TrackList: Tracing Back Query Linguistic Diversity for Head and Tail Knowledge in Open Large Language Models

TL;DR

This work introduces TrackList, a fine-grained pipeline to analyze how pretraining data shapes open, non-definition-type responses in medical QA. By pairing open-source models with the RefoMed-EN dataset and multiple evaluation metrics (BERTScore, CLS embeddings, and co-occurrence analyses), the authors show that definition-type answers are learned more reliably, while head terms are prone to paraphrasing and tail terms expose memorization gaps. The study also reveals that scaling small open models does not straightforwardly improve performance and that hallucinations do not scale predictably with size. The resulting insights point to the need for richer linguistic-diversity metrics, targeted handling of head vs tail knowledge, and broader public release of datasets and tooling to advance reproducible, interpretable QA research in sensitive domains like medicine.

Abstract

Large Language Models (LLMs) have proven efficient in giving definition-type answers to user input queries. While for humans giving various types of answers, such as examples and paraphrases, is an easy task, LLMs struggle to provide correct answers for other than definition-type queries. In this study, we evaluated this drop in performance using TrackList, a fine-grained linguistic and statistical analysis pipeline to investigate the impact of the pre-training data on LLMs answers to diverse linguistic queries. We also introduce RefoMed-EN, an English dataset consisting of 6170 human-annotated medical terms alongside their corresponding definitions, denominations, exemplifications, explanations, or paraphrases. We studied whether the high frequency of a concept (head) or low frequency (tail) impacts the language model's performance. We evaluated the quality of the LLM's output using syntactic and semantic similarity metrics, statistical correlations and embeddings.

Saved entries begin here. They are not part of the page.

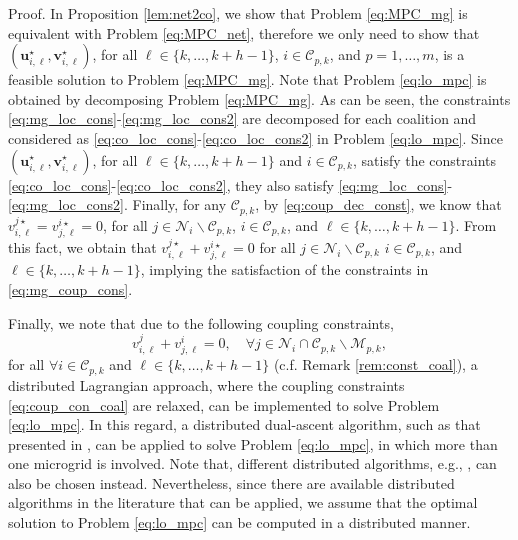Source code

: \begin{pf*}{Proof.}
	In Proposition \ref{lem:net2co}, we show that Problem \eqref{eq:MPC_mg} is equivalent with Problem \eqref{eq:MPC_net}, therefore we only need to show that $(\bm{u}_{i,\ell}^{\star},\bm{v}_{i,\ell}^{\star})$, for all $\ell \in\{k,\dots, k+h-1 \}$, $i\in\mathcal{C}_{p,k}$, and $p=1,\dots,m$, is a feasible solution to Problem \eqref{eq:MPC_mg}. Note that Problem \eqref{eq:lo_mpc} is obtained by decomposing Problem \eqref{eq:MPC_mg}.  As can be seen, the constraints \eqref{eq:mg_loc_cons}-\eqref{eq:mg_loc_cons2} are decomposed for each coalition and considered as \eqref{eq:co_loc_cons}-\eqref{eq:co_loc_cons2} in Problem \eqref{eq:lo_mpc}. Since $(\bm{u}_{i,\ell}^{\star},\bm{v}_{i,\ell}^{\star})$, for all $\ell \in\{k,\dots, k+h-1 \}$ and $i\in\mathcal{C}_{p,k}$, satisfy the constraints \eqref{eq:co_loc_cons}-\eqref{eq:co_loc_cons2}, they also satisfy \eqref{eq:mg_loc_cons}-\eqref{eq:mg_loc_cons2}. Finally, for any $\mathcal{C}_{p,k}$, by \eqref{eq:coup_dec_const}, we know that $v_{i,\ell}^{j\star}=v_{j,\ell}^{i\star}=0$, for all $j\in\mathcal{N}_i\backslash\mathcal{C}_{p,k}$, $i\in\mathcal{C}_{p,k}$, and $\ell\in\{k,\dots, k+h-1 \}$. From this fact, we obtain that $v_{i,\ell}^{j\star}+v_{j,\ell}^{i\star}=0$ for all $j\in\mathcal{N}_i\backslash\mathcal{C}_{p,k}$ $i\in\mathcal{C}_{p,k}$, and $\ell\in\{k,\dots, k+h-1 \}$, implying the satisfaction of the constraints in \eqref{eq:mg_coup_cons}. \eod
\end{pf*}
Finally, we note that due to the following coupling constraints,
\begin{equation}
v_{i,\ell}^j + v_{j,\ell}^i = 0, \quad \forall j \in \mathcal{N}_i\cap\mathcal{C}_{p,k}\backslash\mathcal{M}_{p,k}, \label{eq:coup_con_coal}
\end{equation}
for all  $\forall i \in \mathcal{C}_{p,k}$ and $\ell \in\{k,\dots, k+h-1 \}$ (c.f. Remark \ref{rem:const_coal}), a distributed Lagrangian approach, where the coupling constraints \eqref{eq:coup_con_coal} are relaxed, can be implemented to solve Problem \eqref{eq:lo_mpc}. In this regard, a distributed dual-ascent algorithm, such as that presented in \cite{ananduta2018}, can be applied to solve Problem \eqref{eq:lo_mpc}, in which more than one microgrid is involved. Note that, different distributed algorithms, e.g., \cite{boyd2011,wang2015,kraning2014,baker2016}, can also be chosen instead. Nevertheless, since there are available distributed algorithms in the literature that can be applied, we assume that the optimal solution to Problem \eqref{eq:lo_mpc} can be computed in a distributed manner.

Results showed that the LLM's task performance for definition type questions is the highest, while for the exemplification type it is the lowest. Additionally, we showed that for definition-type questions, large language models are prone to paraphrase more on popular and frequent knowledge and less on tail and technical knowledge, especially in the expert texts.

Paper Structure

This paper contains 25 sections, 2 equations, 3 figures, 5 tables.

Table of Contents

  1. Introduction
  2. Related Work
  3. Methodology
  4. Formulation
  5. Evaluation Metrics
  6. Tracing back semantic similarity
  7. Statistical correlation
  8. CLS cosine similarity
  9. Linguistically Annotated Dataset
  10. Query Linguistic Diversity
  11. Experimental Setup
  12. Linguistic Diversity and Frequency for Task Performance
  13. CLS Embbedings and Co-occurrence Probability
  14. Tracing Back Head and Tail Knowledge
  15. Results and Analysis
  16. ...and 10 more sections

Figures (3)

  • Figure 1: Large Language Models tend to generate more hallucinated definition-style outputs even when directly asked to answer an example-style query for tail knowledge terms.
  • Figure 2: The pipeline of our method represented in five steps. 1) The zero-shot inference QA task using the medical concepts from the RefoMed-EN dataset. The dataset was divided in subdatasets according to the query type (detailed presentation in section 3.4). 2) We obtained the frequency in terms of number of documents for each RefoMed-EN concept. 3) We calculated the BERTScore between the LMs output and the RefoMed-EN gold standard. 4) These two values were used to compute Pearson correlations. 5) We computer a probability metric between the CLS embedding score between the term and the n-grams of the output, and their frequency in the pre-training corpora.
  • Figure 3: Manual analysis of hallucinations on 100 head and tail terms. Best model is OLMo-1b, with the lowest rate of hallucinations (33%).